Could you please retype all of the records exactly, skipping any pictures?

**Record set:**
######

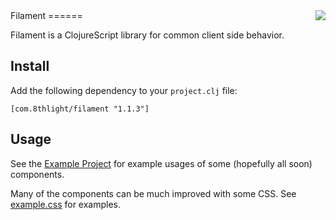 <img src="https://raw.github.com/8thlight/filament/master/logo.jpg" style="float: right;"/>
Filament
======

Filament is a ClojureScript library for common client side behavior.

Install
-------

Add the following dependency to your `project.clj` file:

    [com.8thlight/filament "1.1.3"]

Usage
-------

See the [Example Project](https://github.com/8thlight/filament/tree/master/example) for example usages of some (hopefully all soon) components.

Many of the components can be much improved with some CSS.  See [example.css](https://github.com/8thlight/filament/blob/master/example/example.css) for
  examples.
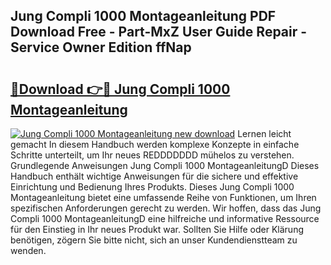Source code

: ## Jung Compli 1000 Montageanleitung PDF Download Free - Part-MxZ User Guide Repair - Service Owner Edition ffNap

# <h2><a href="http://df7g383.blite.top/?on=Jung+Compli+1000+Montageanleitung">🔗Download 👉🔴 Jung Compli 1000 Montageanleitung</a></h2>

[![Jung Compli 1000 Montageanleitung new download](https://i.imgur.com/lujVjoI.png)](http://df7g383.blite.top/?on=Jung+Compli+1000+Montageanleitung)
Lernen leicht gemacht In diesem Handbuch werden komplexe Konzepte in einfache Schritte unterteilt, um Ihr neues REDDDDDDD mühelos zu verstehen. Grundlegende Anweisungen Jung Compli 1000 MontageanleitungD Dieses Handbuch enthält wichtige Anweisungen für die sichere und effektive Einrichtung und Bedienung Ihres Produkts. Dieses Jung Compli 1000 Montageanleitung bietet eine umfassende Reihe von Funktionen, um Ihren spezifischen Anforderungen gerecht zu werden. Wir hoffen, dass das Jung Compli 1000 MontageanleitungD eine hilfreiche und informative Ressource für den Einstieg in Ihr neues Produkt war. Sollten Sie Hilfe oder Klärung benötigen, zögern Sie bitte nicht, sich an unser Kundendienstteam zu wenden.
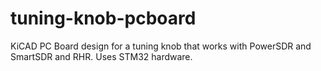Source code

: # tuning-knob-pcboard
KiCAD PC Board design for a tuning knob that works with PowerSDR and SmartSDR and RHR. Uses STM32 hardware.
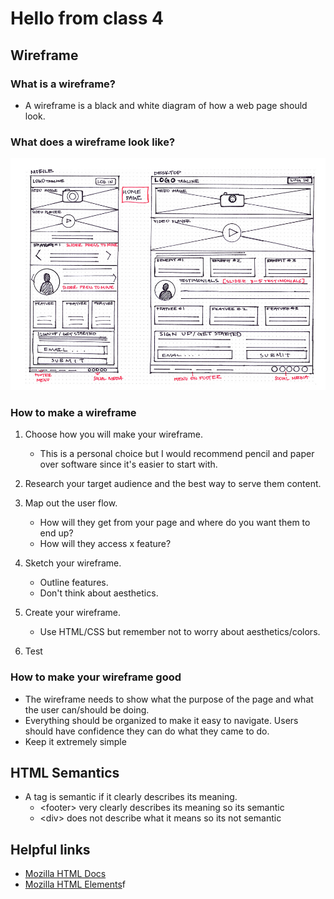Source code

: # Hello from class 4

## Wireframe

### What is a wireframe?

- A wireframe is a black and white diagram of how a web page should look.

### What does a wireframe look like?

![Example wireframe](example-wireframe.png)

### How to make a wireframe

1. Choose how you will make your wireframe.
    - This is a personal choice but I would recommend pencil and paper over software since it's easier to start with.

2. Research your target audience and the best way to serve them content.

3. Map out the user flow.
    - How will they get from your page and where do you want them to end up?
    - How will they access x feature?

4. Sketch your wireframe.
    - Outline features.
    - Don't think about aesthetics.

5. Create your wireframe.
    - Use HTML/CSS but remember not to worry about aesthetics/colors.

6. Test

### How to make your wireframe good

- The wireframe needs to show what the purpose of the page and what the user can/should be doing.
- Everything should be organized to make it easy to navigate. Users should have confidence they can do what they came to do.
- Keep it extremely simple

## HTML Semantics

- A tag is semantic if it clearly describes its meaning.
  - &lt;footer> very clearly describes its meaning so its semantic
  - &lt;div> does not describe what it means so its not semantic

## Helpful links

- [Mozilla HTML Docs](https://developer.mozilla.org/en-US/docs/Web/HTML)
- [Mozilla HTML Elements](https://developer.mozilla.org/en-US/docs/Web/HTML/Element)f
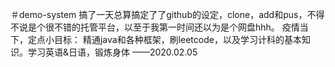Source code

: ＃demo-system
搞了一天总算搞定了了github的设定，clone，add和pus，不得不说是个很不错的托管平台，以至于我第一时间还以为是个网盘hhh。
疫情当下，定点小目标：
精通java和各种框架，刷leetcode，以及学习计科的基本知识。学习英语&日语，锻炼身体
——2020.02.05
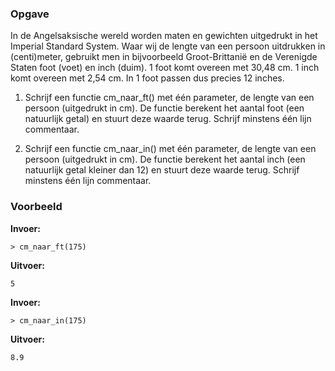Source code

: ### Opgave

In de Angelsaksische wereld worden maten en gewichten uitgedrukt in het Imperial Standard System. Waar wij de lengte van een persoon uitdrukken in (centi)meter, gebruikt men in bijvoorbeeld Groot-Brittanië en de Verenigde Staten foot (voet) en inch
(duim). 1 foot komt overeen met 30,48 cm. 1 inch komt overeen met 2,54 cm. In 1 foot passen dus precies 12 inches.

1. Schrijf een functie cm_naar_ft() met één parameter, de lengte van een persoon (uitgedrukt in cm). De functie berekent het aantal foot (een natuurlijk getal) en stuurt deze waarde terug. Schrijf minstens één lijn commentaar.

2. Schrijf een functie cm_naar_in() met één parameter, de lengte van een persoon (uitgedrukt in cm). De functie berekent het aantal inch (een natuurlijk getal kleiner dan 12) en stuurt deze waarde terug. Schrijf minstens één lijn commentaar.


### Voorbeeld

**Invoer:**

    > cm_naar_ft(175)

**Uitvoer:**

    5

**Invoer:**

    > cm_naar_in(175)

**Uitvoer:**

    8.9
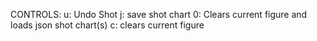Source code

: CONTROLS: 
u: Undo Shot
j: save shot chart
0: Clears current figure and loads json shot chart(s)
c: clears current figure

######

**Response to this task:**
 <img src="https://raw.github.com/8thlight/filament/master/logo.jpg" style="float: right;"/>
Filament
======

Filament is a ClojureScript library for common client side behavior.

Install
-------

Add the following dependency to your `project.clj` file:

    [com.8thlight/filament "1.1.3"]

Usage
-------

See the [Example Project](https://github.com/8thlight/filament/tree/master/example) for example usages of some (hopefully all soon) components.

Many of the components can be much improved with some CSS.  See [example.css](https://github.com/8thlight/filament/blob/master/example/example.css) for
  examples.
Source code

: ## Jung Compli 1000 Montageanleitung PDF Download Free - Part-MxZ User Guide Repair - Service Owner Edition ffNap

# <h2><a href="http://df7g383.blite.top/?on=Jung+Compli+1000+Montageanleitung">🔗Download 👉🔴 Jung Compli 1000 Montageanleitung</a></h2>

[![Jung Compli 1000 Montageanleitung new download](https://i.imgur.com/lujVjoI.png)](http://df7g383.blite.top/?on=Jung+Compli+1000+Montageanleitung)
Lernen leicht gemacht In diesem Handbuch werden komplexe Konzepte in einfache Schritte unterteilt, um Ihr neues REDDDDDDD mühelos zu verstehen. Grundlegende Anweisungen Jung Compli 1000 MontageanleitungD Dieses Handbuch enthält wichtige Anweisungen für die sichere und effektive Einrichtung und Bedienung Ihres Produkts. Dieses Jung Compli 1000 Montageanleitung bietet eine umfassende Reihe von Funktionen, um Ihren spezifischen Anforderungen gerecht zu werden. Wir hoffen, dass das Jung Compli 1000 MontageanleitungD eine hilfreiche und informative Ressource für den Einstieg in Ihr neues Produkt war. Sollten Sie Hilfe oder Klärung benötigen, zögern Sie bitte nicht, sich an unser Kundendienstteam zu wenden.
Source code

: # tuning-knob-pcboard
KiCAD PC Board design for a tuning knob that works with PowerSDR and SmartSDR and RHR. Uses STM32 hardware.
Source code

: # Hello from class 4

## Wireframe

### What is a wireframe?

- A wireframe is a black and white diagram of how a web page should look.

### What does a wireframe look like?

![Example wireframe](example-wireframe.png)

### How to make a wireframe

1. Choose how you will make your wireframe.
    - This is a personal choice but I would recommend pencil and paper over software since it's easier to start with.

2. Research your target audience and the best way to serve them content.

3. Map out the user flow.
    - How will they get from your page and where do you want them to end up?
    - How will they access x feature?

4. Sketch your wireframe.
    - Outline features.
    - Don't think about aesthetics.

5. Create your wireframe.
    - Use HTML/CSS but remember not to worry about aesthetics/colors.

6. Test

### How to make your wireframe good

- The wireframe needs to show what the purpose of the page and what the user can/should be doing.
- Everything should be organized to make it easy to navigate. Users should have confidence they can do what they came to do.
- Keep it extremely simple

## HTML Semantics

- A tag is semantic if it clearly describes its meaning.
  - &lt;footer> very clearly describes its meaning so its semantic
  - &lt;div> does not describe what it means so its not semantic

## Helpful links

- [Mozilla HTML Docs](https://developer.mozilla.org/en-US/docs/Web/HTML)
- [Mozilla HTML Elements](https://developer.mozilla.org/en-US/docs/Web/HTML/Element)f
Source code

: ＃demo-system
搞了一天总算搞定了了github的设定，clone，add和pus，不得不说是个很不错的托管平台，以至于我第一时间还以为是个网盘hhh。
疫情当下，定点小目标：
精通java和各种框架，刷leetcode，以及学习计科的基本知识。学习英语&日语，锻炼身体
——2020.02.05
Source code

: ### Opgave

In de Angelsaksische wereld worden maten en gewichten uitgedrukt in het Imperial Standard System. Waar wij de lengte van een persoon uitdrukken in (centi)meter, gebruikt men in bijvoorbeeld Groot-Brittanië en de Verenigde Staten foot (voet) en inch
(duim). 1 foot komt overeen met 30,48 cm. 1 inch komt overeen met 2,54 cm. In 1 foot passen dus precies 12 inches.

1. Schrijf een functie cm_naar_ft() met één parameter, de lengte van een persoon (uitgedrukt in cm). De functie berekent het aantal foot (een natuurlijk getal) en stuurt deze waarde terug. Schrijf minstens één lijn commentaar.

2. Schrijf een functie cm_naar_in() met één parameter, de lengte van een persoon (uitgedrukt in cm). De functie berekent het aantal inch (een natuurlijk getal kleiner dan 12) en stuurt deze waarde terug. Schrijf minstens één lijn commentaar.


### Voorbeeld

**Invoer:**

    > cm_naar_ft(175)

**Uitvoer:**

    5

**Invoer:**

    > cm_naar_in(175)

**Uitvoer:**

    8.9
Source code

: CONTROLS: 
u: Undo Shot
j: save shot chart
0: Clears current figure and loads json shot chart(s)
c: clears current figure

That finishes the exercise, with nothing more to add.